(Document images with source code)
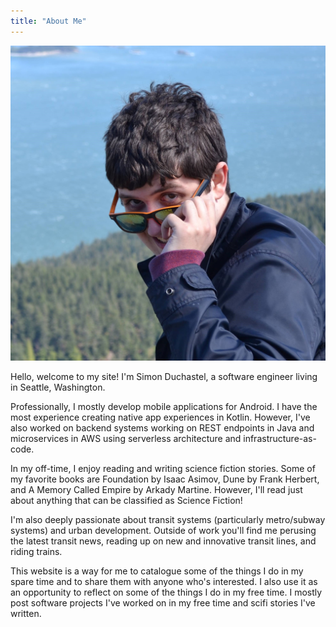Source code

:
 ```yaml
---
title: "About Me"
---
```


![Simon Duchastel](simon-duchastel.jpg#center "Profile")

Hello, welcome to my site! I'm Simon Duchastel, a software engineer living in Seattle, Washington.

Professionally, I mostly develop mobile applications for Android. I have the most experience creating native app experiences in Kotlin. However, I've also worked on backend systems working on REST endpoints in Java and microservices in AWS using serverless architecture and infrastructure-as-code.

In my off-time, I enjoy reading and writing science fiction stories. Some of my favorite books are Foundation by Isaac Asimov, Dune by Frank Herbert, and A Memory Called Empire by Arkady Martine. However, I'll read just about anything that can be classified as Science Fiction!

I'm also deeply passionate about transit systems (particularly metro/subway systems) and urban development. Outside of work you'll find me perusing the latest transit news, reading up on new and innovative transit lines, and riding trains.

This website is a way for me to catalogue some of the things I do in my spare time and to share them with anyone who's interested. I also use it as an opportunity to reflect on some of the things I do in my free time. I mostly post software projects I've worked on in my free time and scifi stories I've written.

*TASK DETAILS:* Nothing but a number should be given: the count of lines in the entries that contain the word "However".

*ANSWER BELOW:* 2